-- Task brief --
All lines with the word "Interactivo" must be pulled from the entries below.

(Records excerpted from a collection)
********************
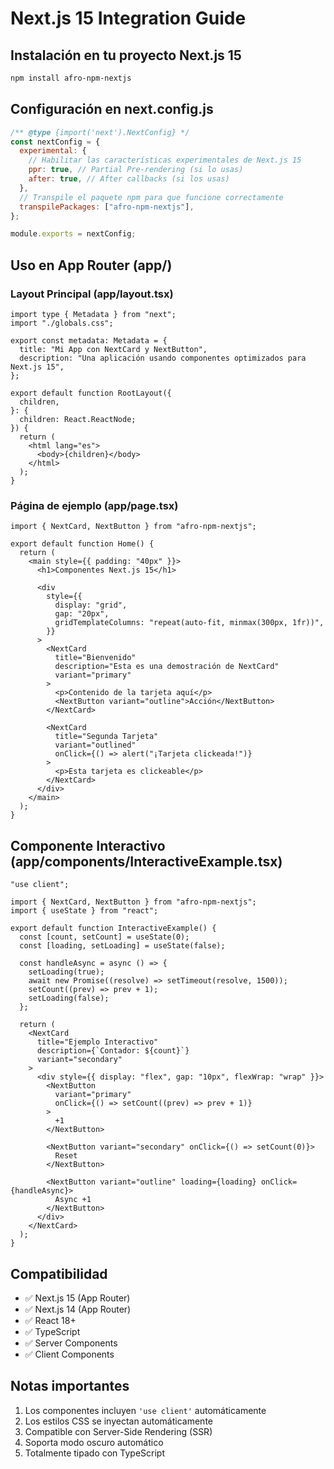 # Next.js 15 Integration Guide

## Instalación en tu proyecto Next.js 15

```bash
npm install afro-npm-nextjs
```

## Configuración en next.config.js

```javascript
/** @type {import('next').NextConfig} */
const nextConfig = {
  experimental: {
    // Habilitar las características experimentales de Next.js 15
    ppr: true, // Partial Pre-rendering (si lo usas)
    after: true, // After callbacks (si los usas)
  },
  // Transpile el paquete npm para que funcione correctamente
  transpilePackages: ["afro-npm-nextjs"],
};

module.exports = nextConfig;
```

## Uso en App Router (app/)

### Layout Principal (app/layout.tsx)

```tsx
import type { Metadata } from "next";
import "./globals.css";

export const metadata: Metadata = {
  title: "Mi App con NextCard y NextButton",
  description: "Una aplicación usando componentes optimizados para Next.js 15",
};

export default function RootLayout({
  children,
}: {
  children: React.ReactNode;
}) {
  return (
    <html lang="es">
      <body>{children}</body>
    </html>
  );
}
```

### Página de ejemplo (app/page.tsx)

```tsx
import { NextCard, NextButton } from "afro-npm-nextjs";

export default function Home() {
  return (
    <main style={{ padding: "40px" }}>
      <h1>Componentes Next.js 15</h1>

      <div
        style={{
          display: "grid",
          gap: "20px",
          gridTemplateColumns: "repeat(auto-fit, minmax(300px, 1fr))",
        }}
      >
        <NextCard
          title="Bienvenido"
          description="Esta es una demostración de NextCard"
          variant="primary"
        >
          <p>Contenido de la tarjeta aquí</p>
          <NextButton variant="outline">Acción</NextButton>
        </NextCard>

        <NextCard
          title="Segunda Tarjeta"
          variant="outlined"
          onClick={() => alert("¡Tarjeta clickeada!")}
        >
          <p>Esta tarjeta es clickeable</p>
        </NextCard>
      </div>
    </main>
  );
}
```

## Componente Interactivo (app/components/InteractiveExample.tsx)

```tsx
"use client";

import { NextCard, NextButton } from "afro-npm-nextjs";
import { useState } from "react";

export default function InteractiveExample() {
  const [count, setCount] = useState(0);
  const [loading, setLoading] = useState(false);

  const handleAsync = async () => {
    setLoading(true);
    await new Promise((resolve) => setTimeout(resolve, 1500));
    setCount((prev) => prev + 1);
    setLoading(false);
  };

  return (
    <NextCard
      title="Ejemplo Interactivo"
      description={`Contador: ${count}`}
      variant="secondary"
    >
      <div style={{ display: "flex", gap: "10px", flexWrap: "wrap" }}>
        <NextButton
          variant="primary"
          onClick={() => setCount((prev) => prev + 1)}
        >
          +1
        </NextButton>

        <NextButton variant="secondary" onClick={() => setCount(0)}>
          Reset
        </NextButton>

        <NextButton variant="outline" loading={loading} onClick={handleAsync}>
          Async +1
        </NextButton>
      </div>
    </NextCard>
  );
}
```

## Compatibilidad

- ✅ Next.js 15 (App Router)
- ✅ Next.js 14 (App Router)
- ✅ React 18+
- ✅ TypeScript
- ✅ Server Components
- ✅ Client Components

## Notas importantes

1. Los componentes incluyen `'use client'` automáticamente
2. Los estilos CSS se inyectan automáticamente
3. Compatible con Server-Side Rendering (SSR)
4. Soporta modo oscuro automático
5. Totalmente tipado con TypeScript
********************
-- Solution to this task --
## Componente Interactivo (app/components/InteractiveExample.tsx)
      title="Ejemplo Interactivo"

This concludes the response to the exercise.